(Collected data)

[Start of section]

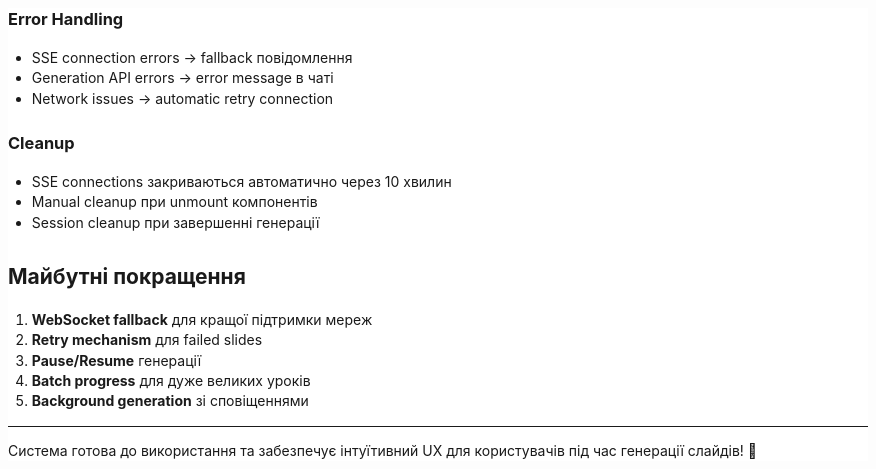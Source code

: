 ### Error Handling
- SSE connection errors → fallback повідомлення
- Generation API errors → error message в чаті
- Network issues → automatic retry connection

### Cleanup
- SSE connections закриваються автоматично через 10 хвилин
- Manual cleanup при unmount компонентів
- Session cleanup при завершенні генерації

## Майбутні покращення

1. **WebSocket fallback** для кращої підтримки мереж
2. **Retry mechanism** для failed slides
3. **Pause/Resume** генерації
4. **Batch progress** для дуже великих уроків
5. **Background generation** зі сповіщеннями

---

Система готова до використання та забезпечує інтуїтивний UX для користувачів під час генерації слайдів! 🎉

[End of section]

• What to produce: Your response should be the lines of the entries above that include the string "fallback".

• Answer box:
- SSE connection errors → fallback повідомлення
1. **WebSocket fallback** для кращої підтримки мереж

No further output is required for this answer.